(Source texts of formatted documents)
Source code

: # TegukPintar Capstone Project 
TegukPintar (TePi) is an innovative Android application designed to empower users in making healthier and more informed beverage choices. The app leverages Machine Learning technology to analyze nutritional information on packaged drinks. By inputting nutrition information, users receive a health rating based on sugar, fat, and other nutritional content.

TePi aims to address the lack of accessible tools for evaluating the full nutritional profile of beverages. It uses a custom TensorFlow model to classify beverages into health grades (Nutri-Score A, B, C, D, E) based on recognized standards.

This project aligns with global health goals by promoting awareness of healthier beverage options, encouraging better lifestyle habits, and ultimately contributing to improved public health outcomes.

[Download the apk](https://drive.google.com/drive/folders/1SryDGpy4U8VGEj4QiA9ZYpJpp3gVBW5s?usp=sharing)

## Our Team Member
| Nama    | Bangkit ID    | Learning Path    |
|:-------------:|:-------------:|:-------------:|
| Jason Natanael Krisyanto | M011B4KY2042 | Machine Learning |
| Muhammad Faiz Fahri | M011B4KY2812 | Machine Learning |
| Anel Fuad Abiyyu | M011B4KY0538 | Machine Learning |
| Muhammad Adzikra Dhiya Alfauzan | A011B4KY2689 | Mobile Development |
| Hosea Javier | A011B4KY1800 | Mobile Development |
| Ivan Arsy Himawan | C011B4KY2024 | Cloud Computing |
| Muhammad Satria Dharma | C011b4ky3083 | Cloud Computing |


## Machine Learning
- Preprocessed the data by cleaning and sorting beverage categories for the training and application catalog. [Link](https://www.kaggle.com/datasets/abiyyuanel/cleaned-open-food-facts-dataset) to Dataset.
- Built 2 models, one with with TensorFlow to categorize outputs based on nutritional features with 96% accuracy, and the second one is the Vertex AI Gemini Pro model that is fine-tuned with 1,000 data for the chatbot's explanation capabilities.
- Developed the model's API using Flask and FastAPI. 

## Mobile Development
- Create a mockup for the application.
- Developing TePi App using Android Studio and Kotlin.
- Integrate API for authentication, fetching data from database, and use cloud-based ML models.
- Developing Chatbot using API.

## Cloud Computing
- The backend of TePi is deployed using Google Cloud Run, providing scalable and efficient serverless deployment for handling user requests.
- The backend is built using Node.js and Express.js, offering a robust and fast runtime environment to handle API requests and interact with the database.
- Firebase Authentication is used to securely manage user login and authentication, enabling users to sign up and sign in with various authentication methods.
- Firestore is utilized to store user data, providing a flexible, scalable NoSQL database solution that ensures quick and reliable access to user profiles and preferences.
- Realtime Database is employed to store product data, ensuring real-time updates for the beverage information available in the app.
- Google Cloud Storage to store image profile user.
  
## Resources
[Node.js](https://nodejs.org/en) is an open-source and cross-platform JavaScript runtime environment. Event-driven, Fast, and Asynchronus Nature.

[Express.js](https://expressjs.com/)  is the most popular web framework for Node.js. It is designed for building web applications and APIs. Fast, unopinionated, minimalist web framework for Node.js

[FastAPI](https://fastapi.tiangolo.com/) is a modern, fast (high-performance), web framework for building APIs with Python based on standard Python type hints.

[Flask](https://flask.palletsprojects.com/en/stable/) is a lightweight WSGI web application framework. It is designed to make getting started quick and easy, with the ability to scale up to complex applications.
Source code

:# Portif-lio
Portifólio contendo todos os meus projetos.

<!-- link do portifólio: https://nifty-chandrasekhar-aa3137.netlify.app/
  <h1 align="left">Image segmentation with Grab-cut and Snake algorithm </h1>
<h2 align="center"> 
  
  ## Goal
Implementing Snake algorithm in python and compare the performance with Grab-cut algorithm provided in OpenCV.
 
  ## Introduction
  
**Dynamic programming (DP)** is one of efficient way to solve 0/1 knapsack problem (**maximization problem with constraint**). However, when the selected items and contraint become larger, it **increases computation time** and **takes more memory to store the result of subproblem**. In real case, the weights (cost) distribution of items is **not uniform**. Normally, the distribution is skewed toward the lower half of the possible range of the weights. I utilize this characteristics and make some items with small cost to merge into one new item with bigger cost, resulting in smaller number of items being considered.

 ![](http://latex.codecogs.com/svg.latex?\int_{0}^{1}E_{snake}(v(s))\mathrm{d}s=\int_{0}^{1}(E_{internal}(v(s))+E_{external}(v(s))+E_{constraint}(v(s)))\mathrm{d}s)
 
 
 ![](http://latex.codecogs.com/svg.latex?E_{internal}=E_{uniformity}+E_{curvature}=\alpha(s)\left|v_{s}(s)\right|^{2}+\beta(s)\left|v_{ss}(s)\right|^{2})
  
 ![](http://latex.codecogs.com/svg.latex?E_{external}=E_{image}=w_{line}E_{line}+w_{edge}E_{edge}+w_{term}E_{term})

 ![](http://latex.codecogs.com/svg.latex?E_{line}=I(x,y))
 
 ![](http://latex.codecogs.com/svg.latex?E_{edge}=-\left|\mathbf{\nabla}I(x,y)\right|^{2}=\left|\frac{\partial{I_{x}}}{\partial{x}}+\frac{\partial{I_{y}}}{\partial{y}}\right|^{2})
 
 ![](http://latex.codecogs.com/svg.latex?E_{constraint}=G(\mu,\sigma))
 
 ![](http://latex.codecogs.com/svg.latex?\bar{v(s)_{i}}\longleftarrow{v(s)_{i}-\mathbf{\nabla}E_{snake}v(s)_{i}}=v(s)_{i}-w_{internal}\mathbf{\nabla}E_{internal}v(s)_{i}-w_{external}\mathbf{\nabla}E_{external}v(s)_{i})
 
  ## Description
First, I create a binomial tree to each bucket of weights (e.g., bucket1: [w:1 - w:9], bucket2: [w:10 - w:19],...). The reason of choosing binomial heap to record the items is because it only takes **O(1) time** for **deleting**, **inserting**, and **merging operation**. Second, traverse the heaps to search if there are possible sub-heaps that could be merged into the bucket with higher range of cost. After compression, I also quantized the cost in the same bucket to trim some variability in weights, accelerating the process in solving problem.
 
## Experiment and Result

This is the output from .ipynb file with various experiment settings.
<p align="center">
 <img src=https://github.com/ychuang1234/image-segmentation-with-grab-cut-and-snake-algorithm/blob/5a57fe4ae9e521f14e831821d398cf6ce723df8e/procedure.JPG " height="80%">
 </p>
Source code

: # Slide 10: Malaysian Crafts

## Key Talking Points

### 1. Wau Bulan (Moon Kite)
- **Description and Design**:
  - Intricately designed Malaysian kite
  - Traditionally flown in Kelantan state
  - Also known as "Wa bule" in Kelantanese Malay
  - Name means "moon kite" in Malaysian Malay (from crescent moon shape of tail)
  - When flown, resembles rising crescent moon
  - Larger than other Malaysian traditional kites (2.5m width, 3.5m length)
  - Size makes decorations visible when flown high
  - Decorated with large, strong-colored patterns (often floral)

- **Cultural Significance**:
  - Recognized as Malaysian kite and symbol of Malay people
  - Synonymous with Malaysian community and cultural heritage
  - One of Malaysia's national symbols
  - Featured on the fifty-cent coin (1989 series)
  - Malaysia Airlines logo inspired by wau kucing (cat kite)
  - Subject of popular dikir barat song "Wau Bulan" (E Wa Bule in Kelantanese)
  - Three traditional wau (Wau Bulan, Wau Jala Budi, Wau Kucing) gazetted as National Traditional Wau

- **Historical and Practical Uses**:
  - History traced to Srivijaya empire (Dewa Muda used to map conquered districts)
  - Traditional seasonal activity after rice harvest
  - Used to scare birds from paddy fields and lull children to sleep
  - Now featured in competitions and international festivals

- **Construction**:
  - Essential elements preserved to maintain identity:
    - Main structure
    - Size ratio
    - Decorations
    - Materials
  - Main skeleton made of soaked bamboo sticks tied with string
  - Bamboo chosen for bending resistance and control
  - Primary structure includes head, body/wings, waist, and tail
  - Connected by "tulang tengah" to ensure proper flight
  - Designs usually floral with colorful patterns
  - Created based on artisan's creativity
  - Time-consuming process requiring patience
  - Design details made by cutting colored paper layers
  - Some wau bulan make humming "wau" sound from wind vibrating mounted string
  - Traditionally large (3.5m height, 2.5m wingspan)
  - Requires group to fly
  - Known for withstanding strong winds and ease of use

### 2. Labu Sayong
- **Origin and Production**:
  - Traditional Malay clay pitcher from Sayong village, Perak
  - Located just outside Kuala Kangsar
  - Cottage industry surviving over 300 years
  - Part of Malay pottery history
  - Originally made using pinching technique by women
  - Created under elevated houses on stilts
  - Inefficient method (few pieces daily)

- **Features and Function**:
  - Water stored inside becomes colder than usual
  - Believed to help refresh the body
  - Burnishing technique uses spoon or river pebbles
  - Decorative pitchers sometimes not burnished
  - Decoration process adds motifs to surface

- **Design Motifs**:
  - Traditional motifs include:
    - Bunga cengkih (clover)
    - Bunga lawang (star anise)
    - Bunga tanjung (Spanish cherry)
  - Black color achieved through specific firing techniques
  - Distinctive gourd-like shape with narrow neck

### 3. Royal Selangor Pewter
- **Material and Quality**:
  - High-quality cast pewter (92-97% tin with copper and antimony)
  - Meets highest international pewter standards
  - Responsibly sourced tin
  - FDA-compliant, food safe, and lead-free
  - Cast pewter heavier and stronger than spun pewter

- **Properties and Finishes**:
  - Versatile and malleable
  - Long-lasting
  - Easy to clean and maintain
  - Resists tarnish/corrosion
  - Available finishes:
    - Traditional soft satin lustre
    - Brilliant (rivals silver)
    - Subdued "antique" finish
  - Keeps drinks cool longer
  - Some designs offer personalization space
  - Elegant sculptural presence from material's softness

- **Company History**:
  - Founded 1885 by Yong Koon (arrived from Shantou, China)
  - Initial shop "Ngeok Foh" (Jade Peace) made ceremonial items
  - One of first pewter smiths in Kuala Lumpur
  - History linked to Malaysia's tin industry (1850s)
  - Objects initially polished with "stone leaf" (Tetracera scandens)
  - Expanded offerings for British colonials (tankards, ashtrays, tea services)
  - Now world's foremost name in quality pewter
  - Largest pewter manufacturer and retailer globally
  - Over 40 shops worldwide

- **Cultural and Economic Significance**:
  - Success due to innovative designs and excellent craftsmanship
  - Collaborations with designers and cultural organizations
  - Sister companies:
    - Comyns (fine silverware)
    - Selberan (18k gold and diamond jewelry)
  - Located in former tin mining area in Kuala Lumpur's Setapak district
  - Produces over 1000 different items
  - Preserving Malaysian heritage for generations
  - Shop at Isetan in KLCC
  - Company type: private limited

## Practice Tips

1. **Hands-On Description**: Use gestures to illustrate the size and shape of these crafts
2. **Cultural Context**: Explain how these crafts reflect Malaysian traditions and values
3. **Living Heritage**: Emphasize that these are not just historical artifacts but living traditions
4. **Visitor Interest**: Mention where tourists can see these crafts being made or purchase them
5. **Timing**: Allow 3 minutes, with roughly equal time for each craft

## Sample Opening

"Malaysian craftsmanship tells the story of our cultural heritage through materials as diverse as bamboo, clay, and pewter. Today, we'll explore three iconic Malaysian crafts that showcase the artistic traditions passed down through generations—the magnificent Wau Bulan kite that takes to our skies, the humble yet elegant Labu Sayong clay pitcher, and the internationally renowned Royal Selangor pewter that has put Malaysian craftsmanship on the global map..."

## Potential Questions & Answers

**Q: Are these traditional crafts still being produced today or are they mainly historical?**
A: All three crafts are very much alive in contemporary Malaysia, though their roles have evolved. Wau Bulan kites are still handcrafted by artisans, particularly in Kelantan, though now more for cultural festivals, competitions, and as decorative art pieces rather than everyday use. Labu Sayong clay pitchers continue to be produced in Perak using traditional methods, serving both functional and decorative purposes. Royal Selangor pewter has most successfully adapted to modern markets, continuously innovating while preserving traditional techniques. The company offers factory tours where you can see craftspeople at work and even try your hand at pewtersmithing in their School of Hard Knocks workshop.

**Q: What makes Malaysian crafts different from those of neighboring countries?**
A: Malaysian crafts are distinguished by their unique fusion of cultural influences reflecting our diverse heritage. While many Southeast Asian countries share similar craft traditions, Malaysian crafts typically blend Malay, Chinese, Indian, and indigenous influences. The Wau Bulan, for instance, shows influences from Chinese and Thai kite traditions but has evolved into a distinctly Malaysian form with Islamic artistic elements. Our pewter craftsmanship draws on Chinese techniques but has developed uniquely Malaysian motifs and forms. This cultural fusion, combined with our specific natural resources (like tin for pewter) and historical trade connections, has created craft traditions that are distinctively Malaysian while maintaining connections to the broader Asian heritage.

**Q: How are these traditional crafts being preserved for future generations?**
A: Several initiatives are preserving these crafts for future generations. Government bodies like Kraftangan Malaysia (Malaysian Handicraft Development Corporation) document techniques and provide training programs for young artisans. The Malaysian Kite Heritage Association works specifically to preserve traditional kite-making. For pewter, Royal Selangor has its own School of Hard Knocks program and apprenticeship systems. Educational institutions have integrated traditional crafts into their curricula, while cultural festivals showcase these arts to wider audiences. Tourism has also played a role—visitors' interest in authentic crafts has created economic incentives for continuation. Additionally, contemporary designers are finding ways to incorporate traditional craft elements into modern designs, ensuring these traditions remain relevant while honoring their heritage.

* [EXERCISE DESCRIPTION]
Starting at the line above that holds "### 3. Royal Selangor Pewter" and ending at the line that holds "- Some designs offer personalization space", transcribe each line exactly and include no other lines.

* [WRITTEN REPLY]
### 3. Royal Selangor Pewter
- **Material and Quality**:
  - High-quality cast pewter (92-97% tin with copper and antimony)
  - Meets highest international pewter standards
  - Responsibly sourced tin
  - FDA-compliant, food safe, and lead-free
  - Cast pewter heavier and stronger than spun pewter

- **Properties and Finishes**:
  - Versatile and malleable
  - Long-lasting
  - Easy to clean and maintain
  - Resists tarnish/corrosion
  - Available finishes:
    - Traditional soft satin lustre
    - Brilliant (rivals silver)
    - Subdued "antique" finish
  - Keeps drinks cool longer
  - Some designs offer personalization space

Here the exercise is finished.